(Beginning of MATERIAL TO PROCESS)

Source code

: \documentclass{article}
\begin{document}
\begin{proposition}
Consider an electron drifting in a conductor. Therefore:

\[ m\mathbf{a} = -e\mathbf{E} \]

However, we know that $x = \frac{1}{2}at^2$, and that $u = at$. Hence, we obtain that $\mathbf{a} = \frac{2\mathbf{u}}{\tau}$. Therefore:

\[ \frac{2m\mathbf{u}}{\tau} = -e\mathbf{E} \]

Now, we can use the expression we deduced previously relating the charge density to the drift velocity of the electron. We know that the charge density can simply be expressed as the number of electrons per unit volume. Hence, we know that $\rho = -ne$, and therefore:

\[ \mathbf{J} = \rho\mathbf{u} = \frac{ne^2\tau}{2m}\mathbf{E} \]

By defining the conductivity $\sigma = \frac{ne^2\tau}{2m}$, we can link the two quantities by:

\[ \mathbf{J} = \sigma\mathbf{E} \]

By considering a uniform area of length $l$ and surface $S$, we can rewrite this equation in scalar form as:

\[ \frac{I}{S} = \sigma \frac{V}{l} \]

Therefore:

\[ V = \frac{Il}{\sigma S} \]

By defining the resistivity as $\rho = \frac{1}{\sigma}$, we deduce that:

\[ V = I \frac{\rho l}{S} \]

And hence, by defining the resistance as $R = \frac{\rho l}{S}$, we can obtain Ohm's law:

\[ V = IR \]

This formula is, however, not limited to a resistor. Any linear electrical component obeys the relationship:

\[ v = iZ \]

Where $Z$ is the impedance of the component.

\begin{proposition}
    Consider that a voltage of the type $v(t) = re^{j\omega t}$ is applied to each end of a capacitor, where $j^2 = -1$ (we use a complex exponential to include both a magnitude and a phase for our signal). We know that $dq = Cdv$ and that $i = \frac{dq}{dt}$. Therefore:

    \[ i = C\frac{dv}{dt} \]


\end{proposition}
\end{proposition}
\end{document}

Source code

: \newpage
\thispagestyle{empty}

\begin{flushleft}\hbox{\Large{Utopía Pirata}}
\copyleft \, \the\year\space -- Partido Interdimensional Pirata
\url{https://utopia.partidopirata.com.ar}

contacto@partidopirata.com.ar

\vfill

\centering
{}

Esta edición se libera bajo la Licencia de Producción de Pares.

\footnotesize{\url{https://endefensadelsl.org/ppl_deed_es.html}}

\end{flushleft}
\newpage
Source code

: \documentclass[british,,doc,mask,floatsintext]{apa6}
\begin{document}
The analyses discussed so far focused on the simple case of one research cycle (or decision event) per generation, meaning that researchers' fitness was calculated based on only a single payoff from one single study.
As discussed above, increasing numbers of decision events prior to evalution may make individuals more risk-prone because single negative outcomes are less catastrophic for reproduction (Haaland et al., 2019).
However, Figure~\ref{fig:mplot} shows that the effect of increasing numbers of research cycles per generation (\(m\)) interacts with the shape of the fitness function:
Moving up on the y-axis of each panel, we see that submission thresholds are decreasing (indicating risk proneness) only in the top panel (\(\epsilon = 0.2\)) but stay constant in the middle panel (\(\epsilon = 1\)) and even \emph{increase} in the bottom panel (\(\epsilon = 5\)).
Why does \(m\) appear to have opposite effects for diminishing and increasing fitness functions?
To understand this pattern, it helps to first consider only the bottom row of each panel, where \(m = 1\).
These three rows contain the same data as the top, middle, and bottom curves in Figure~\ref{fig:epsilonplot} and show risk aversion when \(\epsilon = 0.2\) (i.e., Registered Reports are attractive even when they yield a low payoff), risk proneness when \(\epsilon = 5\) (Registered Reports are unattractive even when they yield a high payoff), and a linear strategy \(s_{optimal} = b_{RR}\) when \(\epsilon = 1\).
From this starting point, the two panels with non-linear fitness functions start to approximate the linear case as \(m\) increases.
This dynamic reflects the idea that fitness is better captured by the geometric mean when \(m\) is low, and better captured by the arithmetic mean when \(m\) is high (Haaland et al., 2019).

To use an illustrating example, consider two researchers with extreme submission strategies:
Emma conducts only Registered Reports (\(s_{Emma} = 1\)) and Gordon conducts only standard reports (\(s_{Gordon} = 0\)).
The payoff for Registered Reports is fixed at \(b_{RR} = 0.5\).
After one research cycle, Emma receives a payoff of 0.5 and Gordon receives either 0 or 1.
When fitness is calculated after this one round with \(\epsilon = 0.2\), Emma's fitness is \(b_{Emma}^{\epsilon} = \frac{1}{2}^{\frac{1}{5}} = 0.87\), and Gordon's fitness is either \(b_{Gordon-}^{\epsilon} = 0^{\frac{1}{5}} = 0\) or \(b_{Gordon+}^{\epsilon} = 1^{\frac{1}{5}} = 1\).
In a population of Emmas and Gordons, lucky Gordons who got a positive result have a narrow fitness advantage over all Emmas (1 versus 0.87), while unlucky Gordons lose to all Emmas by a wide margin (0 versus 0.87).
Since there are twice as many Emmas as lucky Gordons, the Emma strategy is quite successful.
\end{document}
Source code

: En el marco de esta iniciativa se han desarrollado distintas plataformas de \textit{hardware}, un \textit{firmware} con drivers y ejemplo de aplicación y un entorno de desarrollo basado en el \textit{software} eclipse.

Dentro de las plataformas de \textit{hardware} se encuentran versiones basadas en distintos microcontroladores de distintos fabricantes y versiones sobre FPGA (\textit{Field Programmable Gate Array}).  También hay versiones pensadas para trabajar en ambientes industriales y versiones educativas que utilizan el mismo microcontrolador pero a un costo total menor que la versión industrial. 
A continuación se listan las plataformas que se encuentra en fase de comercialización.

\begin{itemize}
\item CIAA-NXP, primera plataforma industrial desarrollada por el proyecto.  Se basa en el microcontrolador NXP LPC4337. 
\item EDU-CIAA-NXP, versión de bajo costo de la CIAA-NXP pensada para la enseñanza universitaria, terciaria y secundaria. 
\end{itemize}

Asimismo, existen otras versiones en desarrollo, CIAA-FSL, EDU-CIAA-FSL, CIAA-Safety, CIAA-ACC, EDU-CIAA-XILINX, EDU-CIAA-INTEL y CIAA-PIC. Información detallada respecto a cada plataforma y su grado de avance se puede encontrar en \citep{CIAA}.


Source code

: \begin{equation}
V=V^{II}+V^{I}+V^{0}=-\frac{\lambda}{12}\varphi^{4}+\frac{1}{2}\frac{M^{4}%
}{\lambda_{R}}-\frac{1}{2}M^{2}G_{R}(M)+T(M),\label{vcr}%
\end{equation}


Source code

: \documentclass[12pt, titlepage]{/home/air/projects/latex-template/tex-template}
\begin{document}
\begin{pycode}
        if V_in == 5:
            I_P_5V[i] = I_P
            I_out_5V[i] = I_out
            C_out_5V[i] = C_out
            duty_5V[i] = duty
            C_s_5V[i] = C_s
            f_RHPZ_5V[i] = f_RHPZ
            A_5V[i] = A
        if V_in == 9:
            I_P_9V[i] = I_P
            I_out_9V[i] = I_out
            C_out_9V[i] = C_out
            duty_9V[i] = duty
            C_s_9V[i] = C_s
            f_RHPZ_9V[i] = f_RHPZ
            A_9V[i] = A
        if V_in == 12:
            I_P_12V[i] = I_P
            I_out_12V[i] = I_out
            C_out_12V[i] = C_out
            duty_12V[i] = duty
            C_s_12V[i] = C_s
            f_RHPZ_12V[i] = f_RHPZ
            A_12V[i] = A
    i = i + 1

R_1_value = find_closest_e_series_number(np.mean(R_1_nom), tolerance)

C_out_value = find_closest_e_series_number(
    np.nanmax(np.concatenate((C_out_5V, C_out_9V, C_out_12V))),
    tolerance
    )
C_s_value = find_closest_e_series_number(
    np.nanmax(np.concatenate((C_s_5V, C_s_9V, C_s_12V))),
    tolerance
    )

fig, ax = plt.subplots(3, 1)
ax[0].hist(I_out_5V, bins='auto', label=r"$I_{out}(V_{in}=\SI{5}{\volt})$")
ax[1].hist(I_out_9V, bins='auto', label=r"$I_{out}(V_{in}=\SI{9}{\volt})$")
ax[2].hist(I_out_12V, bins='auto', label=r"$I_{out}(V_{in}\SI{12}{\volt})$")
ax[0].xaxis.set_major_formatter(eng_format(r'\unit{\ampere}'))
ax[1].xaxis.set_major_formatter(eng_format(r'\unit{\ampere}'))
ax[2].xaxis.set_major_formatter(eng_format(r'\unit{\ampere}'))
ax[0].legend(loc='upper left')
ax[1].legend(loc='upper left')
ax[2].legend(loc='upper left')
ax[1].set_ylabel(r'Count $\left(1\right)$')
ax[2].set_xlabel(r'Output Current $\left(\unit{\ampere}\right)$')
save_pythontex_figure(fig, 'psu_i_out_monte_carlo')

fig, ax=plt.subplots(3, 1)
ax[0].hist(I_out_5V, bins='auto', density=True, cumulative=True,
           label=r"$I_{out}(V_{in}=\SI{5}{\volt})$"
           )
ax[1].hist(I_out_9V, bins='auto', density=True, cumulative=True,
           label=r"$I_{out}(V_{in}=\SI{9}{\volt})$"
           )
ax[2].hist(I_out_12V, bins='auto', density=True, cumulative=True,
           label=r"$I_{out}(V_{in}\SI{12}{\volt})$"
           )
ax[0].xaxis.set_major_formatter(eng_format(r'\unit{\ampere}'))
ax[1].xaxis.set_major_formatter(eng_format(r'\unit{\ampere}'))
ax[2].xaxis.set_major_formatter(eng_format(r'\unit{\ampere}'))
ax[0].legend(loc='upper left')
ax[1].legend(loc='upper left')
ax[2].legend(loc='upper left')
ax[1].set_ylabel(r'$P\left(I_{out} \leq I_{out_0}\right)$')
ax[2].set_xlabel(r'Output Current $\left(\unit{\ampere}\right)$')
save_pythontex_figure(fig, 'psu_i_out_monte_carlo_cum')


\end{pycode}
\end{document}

(End of MATERIAL TO PROCESS)

Please return the lines above exactly, from the first one down to the line with "Now, we can", and stop after that line.

SOLUTION TO THE EXERCISE
Source code

: \documentclass{article}
\begin{document}
\begin{proposition}
Consider an electron drifting in a conductor. Therefore:

\[ m\mathbf{a} = -e\mathbf{E} \]

However, we know that $x = \frac{1}{2}at^2$, and that $u = at$. Hence, we obtain that $\mathbf{a} = \frac{2\mathbf{u}}{\tau}$. Therefore:

\[ \frac{2m\mathbf{u}}{\tau} = -e\mathbf{E} \]

Now, we can use the expression we deduced previously relating the charge density to the drift velocity of the electron. We know that the charge density can simply be expressed as the number of electrons per unit volume. Hence, we know that $\rho = -ne$, and therefore:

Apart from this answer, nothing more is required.